Table 8.1: Excerpt from the data description ‘Datensatzbeschreibung_klassierte_Werte_1km-Gitter.xlsx’ located in the downloaded file census.zip describing the classes of the retained variables. The classes -1 and -9 refer to uninhabited areas or areas which have to be kept secret, for example due to the need to preserve anonymity.
class population
(number of people)
women
(%)
mean age
(years)
household size
(number of people)
1 3-250 0-40 0-40 1-2
2 250-500 40-47 40-42 2-2.5
3 500-2000 47-53 42-44 2.5-3
4 2000-4000 53-60 44-47 3-3.5
5 4000-8000 >60 >47 >3.5
6 >8000

8.4 Create census rasters

After the preprocessing, the data can be converted into a raster stack or brick (see sections 2.2.3 and 3.3.1). rasterFromXYZ() makes this really easy. It requires an input data frame where the first two columns represent coordinates on a regular grid. All the remaining columns (here: pop, women, mean_age, hh_size) will serve as input for the raster brick layers (Figure 8.1; see also code/08-location-jm.R).

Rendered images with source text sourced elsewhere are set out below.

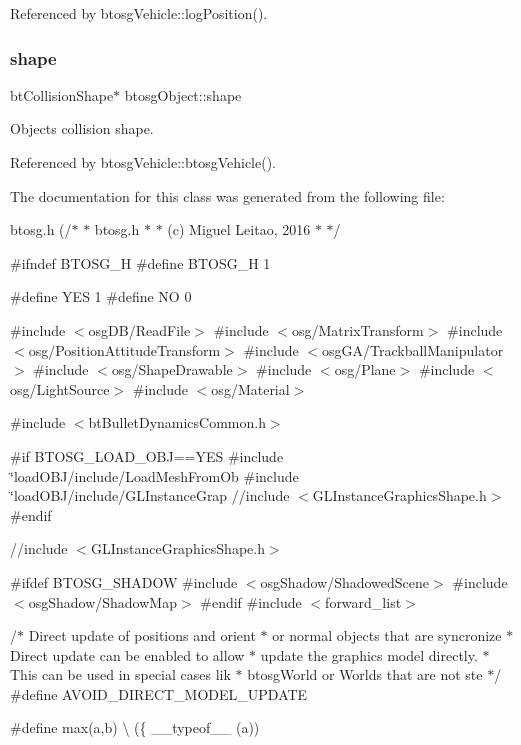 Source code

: Referenced by btosg\+Vehicle\+::log\+Position().

\mbox{\label{classbtosgObject_a0f6a8da01cf643c321bffe86e42604b0}} 
\subsubsection{\texorpdfstring{shape}{shape}}
{\footnotesize\ttfamily bt\+Collision\+Shape$\ast$ btosg\+Object\+::shape\hspace{0.3cm}{\ttfamily [inherited]}}



Object\textquotesingle{}s collision shape. 



Referenced by btosg\+Vehicle\+::btosg\+Vehicle().



The documentation for this class was generated from the following file\+:\begin{DoxyCompactItemize}
\item 
btosg.\+h (/$\ast$
 $\ast$	btosg.\+h
 $\ast$
 $\ast$	(c) Miguel Leitao, 2016
 $\ast$
 $\ast$/

\#ifndef B\+T\+O\+S\+G\+\_\+\+H
\#define B\+T\+O\+S\+G\+\_\+\+H 1

\#define Y\+E\+S 1
\#define N\+O  0

\#include $<$osg\+D\+B/\+Read\+File$>$
\#include $<$osg/\+Matrix\+Transform$>$
\#include $<$osg/\+Position\+Attitude\+Transform$>$
\#include $<$osg\+G\+A/\+Trackball\+Manipulator$>$
\#include $<$osg/\+Shape\+Drawable$>$
\#include $<$osg/\+Plane$>$
\#include $<$osg/\+Light\+Source$>$
\#include $<$osg/\+Material$>$

\#include $<$bt\+Bullet\+Dynamics\+Common.\+h$>$

\#if B\+T\+O\+S\+G\+\_\+\+L\+O\+A\+D\+\_\+\+O\+B\+J==\+Y\+E\+S
\#include \char`\"{}load\+O\+B\+J/include/\+Load\+Mesh\+From\+Ob
\#include \char`\"{}load\+O\+B\+J/include/\+G\+L\+Instance\+Grap
//include $<$\+G\+L\+Instance\+Graphics\+Shape.\+h$>$
\#endif

//include $<$\+G\+L\+Instance\+Graphics\+Shape.\+h$>$

\#ifdef B\+T\+O\+S\+G\+\_\+\+S\+H\+A\+D\+O\+W
\#include $<$osg\+Shadow/\+Shadowed\+Scene$>$
\#include $<$osg\+Shadow/\+Shadow\+Map$>$
\#endif
\#include $<$forward\+\_\+list$>$

/$\ast$ Direct update of positions and orient
 $\ast$ or normal objects that are syncronize
 $\ast$ Direct update can be enabled to allow
 $\ast$ update the graphics model directly.
 $\ast$ This can be used in special cases lik
 $\ast$ btosg\+World or Worlds that are not ste
 $\ast$/
\#define A\+V\+O\+I\+D\+\_\+\+D\+I\+R\+E\+C\+T\+\_\+\+M\+O\+D\+E\+L\+\_\+\+U\+P\+D\+A\+T\+E

\#define max(a,b) \textbackslash{}
   (\{ \+\_\+\+\_\+typeof\+\_\+\+\_\+ (a))\end{DoxyCompactItemize}
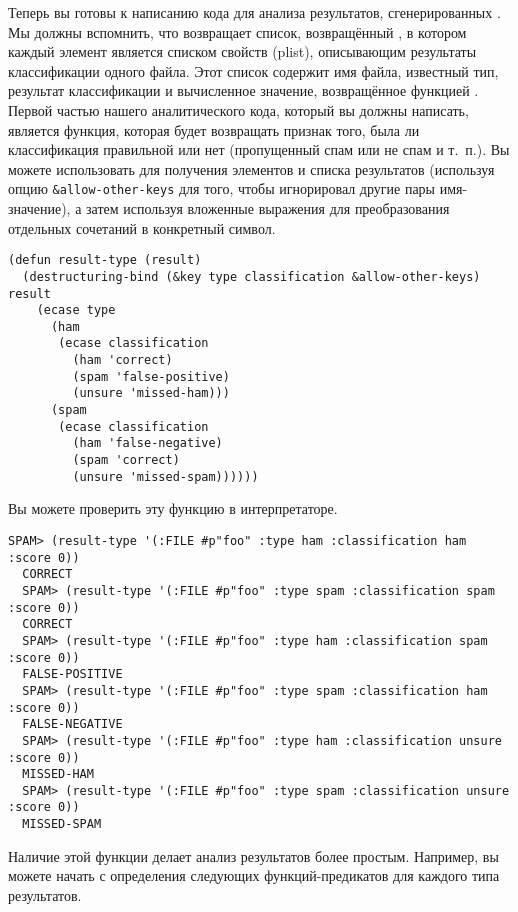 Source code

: Теперь вы готовы к написанию кода для анализа результатов, сгенерированных
.  Мы должны вспомнить, что  возвращает
список, возвращённый , в котором каждый элемент является списком
свойств (plist), описывающим результаты классификации одного файла.  Этот список содержит
имя файла, известный тип, результат классификации и вычисленное значение, возвращённое
функцией .  Первой частью нашего аналитического кода, который вы должны
написать, является функция, которая будет возвращать признак того, была ли классификация
правильной или нет (пропущенный спам или не спам и т.~п.).  Вы можете использовать
 для получения элементов  и 
списка результатов (используя опцию \lstinline!&allow-other-keys! для того, чтобы
 игнорировал другие пары имя-значение), а затем используя
вложенные выражения  для преобразования отдельных сочетаний в конкретный
символ.

\begin{lstlisting}
(defun result-type (result)
  (destructuring-bind (&key type classification &allow-other-keys) result
    (ecase type
      (ham
       (ecase classification
         (ham 'correct)
         (spam 'false-positive)
         (unsure 'missed-ham)))
      (spam
       (ecase classification
         (ham 'false-negative)
         (spam 'correct)
         (unsure 'missed-spam))))))
\end{lstlisting}

Вы можете проверить эту функцию в интерпретаторе.

\begin{lstlisting}[style=lisprepl]
  SPAM> (result-type '(:FILE #p"foo" :type ham :classification ham :score 0))
  CORRECT
  SPAM> (result-type '(:FILE #p"foo" :type spam :classification spam :score 0))
  CORRECT
  SPAM> (result-type '(:FILE #p"foo" :type ham :classification spam :score 0))
  FALSE-POSITIVE
  SPAM> (result-type '(:FILE #p"foo" :type spam :classification ham :score 0))
  FALSE-NEGATIVE
  SPAM> (result-type '(:FILE #p"foo" :type ham :classification unsure :score 0))
  MISSED-HAM
  SPAM> (result-type '(:FILE #p"foo" :type spam :classification unsure :score 0))
  MISSED-SPAM
\end{lstlisting}

Наличие этой функции делает анализ результатов  более простым.
Например, вы можете начать с определения следующих функций-предикатов для каждого типа
результатов.

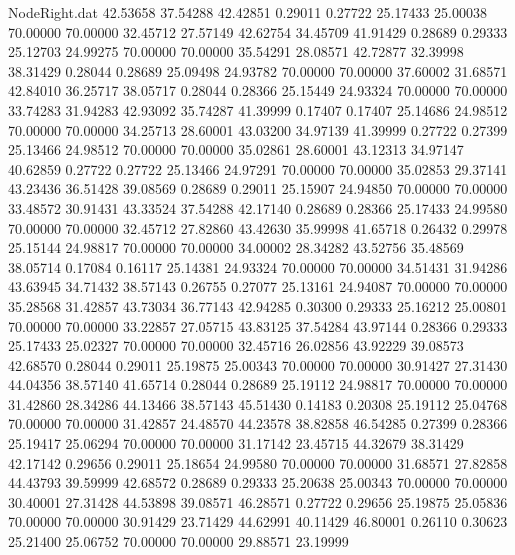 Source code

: \begin{filecontents}{NodeRight.dat}
  42.53658   37.54288   42.42851     0.29011    0.27722   25.17433   25.00038   70.00000   70.00000   32.45712   27.57149
  42.62754   34.45709   41.91429     0.28689    0.29333   25.12703   24.99275   70.00000   70.00000   35.54291   28.08571
  42.72877   32.39998   38.31429     0.28044    0.28689   25.09498   24.93782   70.00000   70.00000   37.60002   31.68571
  42.84010   36.25717   38.05717     0.28044    0.28366   25.15449   24.93324   70.00000   70.00000   33.74283   31.94283
  42.93092   35.74287   41.39999     0.17407    0.17407   25.14686   24.98512   70.00000   70.00000   34.25713   28.60001
  43.03200   34.97139   41.39999     0.27722    0.27399   25.13466   24.98512   70.00000   70.00000   35.02861   28.60001
  43.12313   34.97147   40.62859     0.27722    0.27722   25.13466   24.97291   70.00000   70.00000   35.02853   29.37141
  43.23436   36.51428   39.08569     0.28689    0.29011   25.15907   24.94850   70.00000   70.00000   33.48572   30.91431
  43.33524   37.54288   42.17140     0.28689    0.28366   25.17433   24.99580   70.00000   70.00000   32.45712   27.82860
  43.42630   35.99998   41.65718     0.26432    0.29978   25.15144   24.98817   70.00000   70.00000   34.00002   28.34282
  43.52756   35.48569   38.05714     0.17084    0.16117   25.14381   24.93324   70.00000   70.00000   34.51431   31.94286
  43.63945   34.71432   38.57143     0.26755    0.27077   25.13161   24.94087   70.00000   70.00000   35.28568   31.42857
  43.73034   36.77143   42.94285     0.30300    0.29333   25.16212   25.00801   70.00000   70.00000   33.22857   27.05715
  43.83125   37.54284   43.97144     0.28366    0.29333   25.17433   25.02327   70.00000   70.00000   32.45716   26.02856
  43.92229   39.08573   42.68570     0.28044    0.29011   25.19875   25.00343   70.00000   70.00000   30.91427   27.31430
  44.04356   38.57140   41.65714     0.28044    0.28689   25.19112   24.98817   70.00000   70.00000   31.42860   28.34286
  44.13466   38.57143   45.51430     0.14183    0.20308   25.19112   25.04768   70.00000   70.00000   31.42857   24.48570
  44.23578   38.82858   46.54285     0.27399    0.28366   25.19417   25.06294   70.00000   70.00000   31.17142   23.45715
  44.32679   38.31429   42.17142     0.29656    0.29011   25.18654   24.99580   70.00000   70.00000   31.68571   27.82858
  44.43793   39.59999   42.68572     0.28689    0.29333   25.20638   25.00343   70.00000   70.00000   30.40001   27.31428
  44.53898   39.08571   46.28571     0.27722    0.29656   25.19875   25.05836   70.00000   70.00000   30.91429   23.71429
  44.62991   40.11429   46.80001     0.26110    0.30623   25.21400   25.06752   70.00000   70.00000   29.88571   23.19999

\end{filecontents}
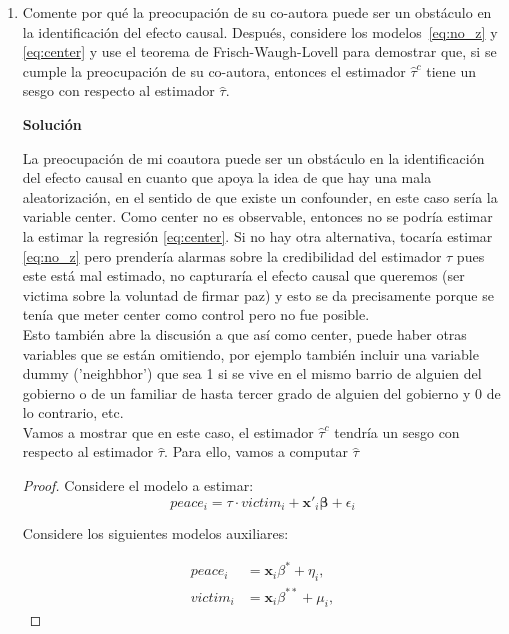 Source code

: \documentclass[a4paper, answers, addpoints, 11pt]{exam}
\newenvironment{solucion}{%
  \begin{mdframed}[
    backgroundcolor=blue!5,    %
    linecolor=blue!50,          %
    linewidth=2pt,              %
    leftmargin=10pt,            %
    rightmargin=10pt,           %
    topline=true,              %
    bottomline=true,            %
    roundcorner=10pt,           %
    innerleftmargin=10pt,       %
    innerrightmargin=10pt,      %
    innerbottommargin=10pt,     %
    innertopmargin=10pt         %
  ]%
  \begin{tcolorbox}[colframe=blue!50!black, colback=blue!50, coltitle=white, sharp corners=all, boxrule=1mm, width=\textwidth, halign=left, valign=center, top=0mm, bottom=0mm, left=0mm, right=0mm] \textbf{Solución} \end{tcolorbox} }{\end{mdframed}}
\begin{document}
\begin{enumerate} [resume]
    \item Comente por qué la preocupación de su co-autora puede ser un obstáculo en la identificación del efecto causal. Después, considere los modelos~\eqref{eq:no_z} y \eqref{eq:center} y use el teorema de Frisch-Waugh-Lovell para demostrar que, si se cumple la preocupación de su co-autora, entonces el estimador $\hat\tau^c$ tiene un sesgo con respecto al estimador $\hat\tau$.

  \begin{solucion}
        
        La preocupación de mi coautora puede ser un obstáculo en la identificación del efecto causal en cuanto que apoya la idea de que hay una mala aleatorización, en el sentido de que existe un confounder, en este caso sería la variable center. Como center no es observable, entonces no se podría estimar la  estimar la regresión \eqref{eq:center}. Si no hay otra alternativa, tocaría estimar \ref{eq:no_z} pero prendería alarmas sobre la credibilidad del estimador $\tau$ pues este está mal estimado, no capturaría el efecto causal que queremos (ser victima sobre la voluntad de firmar paz) y esto se da precisamente porque se tenía que meter center como control pero no fue posible. \\
        Esto también abre la discusión a que así como center, puede haber otras variables que se están omitiendo, por ejemplo también incluir una variable dummy ('neighbhor') que sea 1 si se vive en el mismo barrio de alguien del gobierno o de un familiar de hasta tercer grado de alguien del gobierno y 0 de lo contrario, etc.\\
        
    Vamos a mostrar que en este caso, el estimador  $\hat\tau^c$ tendría un sesgo con respecto al estimador $\hat\tau$. Para ello, vamos a computar $\hat\tau$
    \begin{proof}
Considere el modelo a estimar:
\begin{equation*} 
    peace_i = \tau \cdot victim_i + \textbf{x}'_i\boldsymbol\beta + \epsilon_i
\end{equation*}

Considere los siguientes modelos auxiliares:

\begin{align*}
    peace_i &= \textbf{x}_i \beta^{*} + \eta_i, \\
    victim_i &= \textbf{x}_i\beta^{**} + \mu_i,
\end{align*}


\end{proof}
\end{solucion}
\end{enumerate}
\end{document}
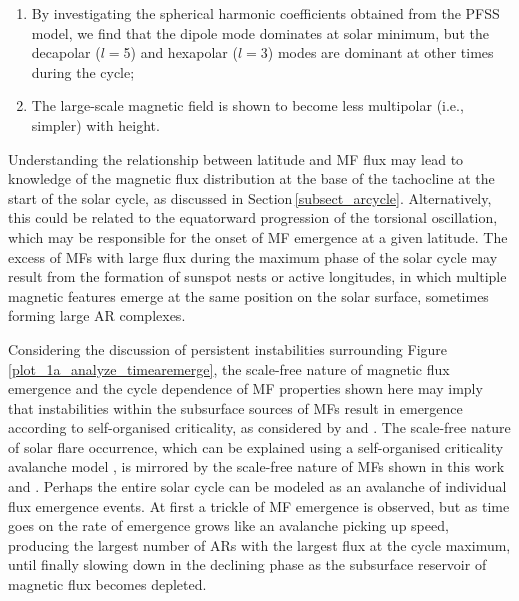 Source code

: \documentclass[namedreferences]{solarphysics}
\begin{document}
\begin{article}
\begin{enumerate}
\item By investigating the spherical harmonic coefficients obtained from the PFSS model, we find that the dipole mode dominates at solar minimum, but the decapolar ($l$$=$5) and hexapolar ($l$$=$3) modes are dominant at other times during the cycle;

\item The large-scale magnetic field is shown to become less multipolar (i.e., simpler) with height.
\end{enumerate}

Understanding the relationship between latitude and MF flux may lead to knowledge of the magnetic flux distribution at the base of the tachocline at the start of the solar cycle, as discussed in Section\,\ref{subsect_arcycle}. Alternatively, this could be related to the equatorward progression of the torsional oscillation, which may be responsible for the onset of MF emergence at a given latitude. The excess of MFs with large flux during the maximum phase of the solar cycle may result from the formation of sunspot nests or active longitudes, in which multiple magnetic features emerge at the same position on the solar surface, sometimes forming large AR complexes.

Considering the discussion of persistent instabilities surrounding Figure\,\ref{plot_1a_analyze_timearemerge}, the scale-free nature of magnetic flux emergence and the cycle dependence of MF properties shown here may imply that instabilities within the subsurface sources of MFs result in emergence according to self-organised criticality, as considered by \citet{Aschwanden:2011} and \citet{Abramenko:2013}. The scale-free nature of solar flare occurrence, which can be explained using a self-organised criticality avalanche model \citep[see, e.g.,][]{Lu:1991}, is mirrored by the scale-free nature of MFs shown in this work and \citet{Parnell:2009}. Perhaps the entire solar cycle can be modeled as an avalanche of individual flux emergence events. At first a trickle of MF emergence is observed, but as time goes on the rate of emergence grows like an avalanche picking up speed, producing the largest number of ARs with the largest flux at the cycle maximum, until finally slowing down in the declining phase as the subsurface reservoir of magnetic flux becomes depleted. 



\end{article}
\end{document}
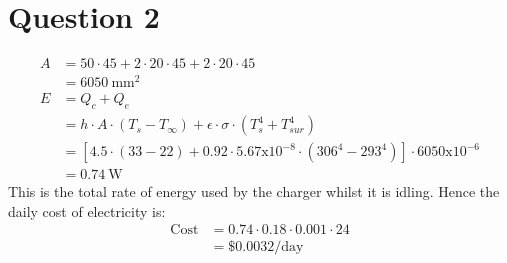 \section{Question 2}
\begin{equation*}
    \begin{split}
        A & = 50  \cdot  45 + 2  \cdot  20  \cdot  45 + 2  \cdot  20  \cdot  45 \\
          & = \SI{6050}{\milli\meter\squared} \\
        E & = Q_{c} + Q_{e} \\
          & = h \cdot A \cdot (T_s - T_{\infty}) + \epsilon \cdot \sigma \cdot (T_{s}^4 + T_{sur}^4) \\
          & = [4.5 \cdot (33 - 22) + 0.92 \cdot 5.67\text{x}10^{-8} \cdot (306^4 - 293^4)] \cdot 6050\text{x}10^{-6} \\
          & = \SI{0.74}{\watt}
    \end{split}
\end{equation*}
This is the total rate of energy used by the charger whilst it is idling. Hence the daily cost of electricity is: \\
\begin{equation*}
    \begin{split}
        \text{Cost} & = 0.74 \cdot 0.18 \cdot 0.001 \cdot 24 \\
        & = \text{\$}0.0032\text{/day}
    \end{split}
\end{equation*} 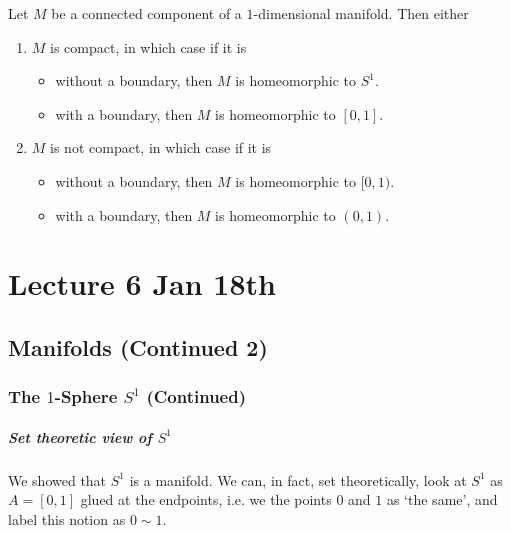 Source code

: \documentclass[notoc,notitlepage]{tufte-book}
\begin{document}
\begin{thm}\label{thm:_1_dimensional_manifolds_determined_by_its_compactness}
  Let $M$ be a connected component of a $1$-dimensional manifold. Then either
  \begin{enumerate}
    \item $M$ is compact, in which case if it is
      \begin{itemize}
        \item without a boundary, then $M$ is homeomorphic to $S^1$.
        \item with a boundary, then $M$ is homeomorphic to $[0, 1]$.
      \end{itemize}
    \item $M$ is not compact, in which case if it is
      \begin{itemize}
        \item without a boundary, then $M$ is homeomorphic to $[0, 1)$.
        \item with a boundary, then $M$ is homeomorphic to $(0, 1)$.
      \end{itemize}
  \end{enumerate}
\end{thm}




\chapter{Lecture 6 Jan 18th}%
\label{chp:lecture_6_jan_18th}

\section{Manifolds (Continued 2)}%
\label{sec:manifolds_continued_2}

\subsection{The $1$-Sphere $S^1$ (Continued)}%
\label{sub:the_1_sphere_s_1_continued}

\paragraph{Set theoretic view of $S^1$}
We showed that $S^1$ is a manifold. We can, in fact, set theoretically, look
at $S^1$ as $A = [0, 1]$ glued at the endpoints, i.e. we  
the points $0$ and $1$ as `the same', and label this notion as $0 \sim 1$.
\end{document}
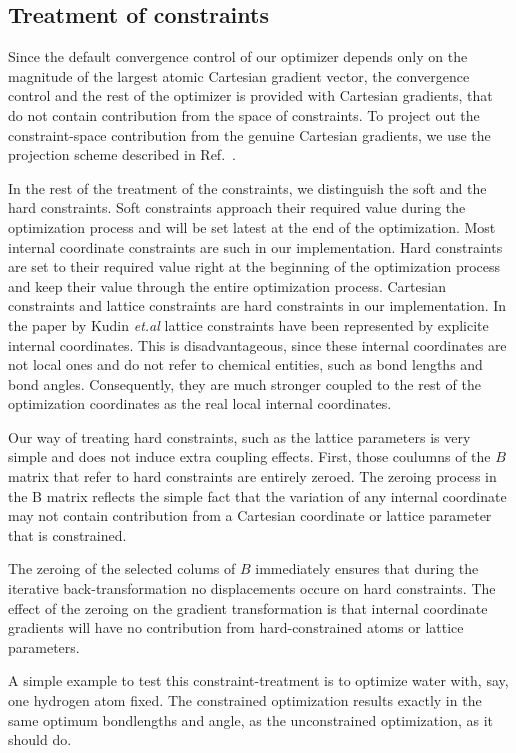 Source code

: \documentclass[prl,aps,preprint,superbib,12pt]{revtex4}
\begin{document}
\subsection{Treatment of constraints}
Since the default convergence control of our optimizer
depends only on the magnitude of the largest atomic Cartesian gradient  
vector, the convergence control and the rest of the optimizer
is provided with Cartesian gradients, that do not contain contribution
from the space of constraints. To project out the constraint-space
contribution from the genuine Cartesian gradients, we use the 
projection scheme described in Ref.~.

In the rest of the treatment of the constraints, we distinguish
the soft and the hard constraints.
Soft constraints approach their required value during the
optimization process and will be set latest at the end of the
optimization. Most internal coordinate constraints are such
in our implementation. Hard constraints are set to their required
value right at the beginning of the optimization process and keep their
value through the entire optimization process. 
Cartesian constraints and lattice constraints are hard constraints 
in our implementation. In the paper by Kudin {\it et.al} \cite{KKudin01}
lattice constraints have been represented by explicite internal
coordinates. This is disadvantageous, since these internal coordinates 
are not local ones and do not refer to chemical entities, such as bond
lengths and bond angles. Consequently, they are much stronger coupled
to the rest of the optimization coordinates as the real local internal 
coordinates.

Our way of treating hard constraints, such as the lattice parameters
is very simple and does not induce extra coupling effects. 
First, those coulumns of the $B$ matrix that refer 
to hard constraints are entirely zeroed. 
The zeroing process in the B matrix reflects the simple fact 
that the variation of any internal coordinate may not contain 
contribution from a Cartesian coordinate or lattice parameter 
that is constrained.

The zeroing of the selected colums of $B$ immediately
ensures that during the iterative back-transformation 
\cite{PPulay77} no displacements occure on hard constraints.
The effect of the zeroing on the gradient transformation is that
internal coordinate gradients will have 
no contribution from 
hard-constrained atoms or lattice parameters.

A simple example to test this constraint-treatment is to optimize water
with, say, one hydrogen atom fixed. The constrained optimization
results exactly in the same optimum bondlengths and angle, 
as the unconstrained optimization, as it should do.
\end{document}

Note that we are using an equal-area projection (EPSG:3035; Lambert Equal Area Europe), i.e. a projected CRS where each grid cell has the same area, here 1000 x 1000 square meters. Since we are using mainly densities such as the number of inhabitants or the portion of women per grid cell, it is of utmost importance that the area of each grid cell is the same to avoid ‘comparing apples and oranges’. Be careful with geographic CRS where grid cell areas constantly decrease in poleward directions (see also sections 2.3 and 5.2).
Gridded German census data of 2011. See Table \@ref(tab:census-desc) for a description of the classes.

Figure 8.1: Gridded German census data of 2011. See Table 8.1 for a description of the classes.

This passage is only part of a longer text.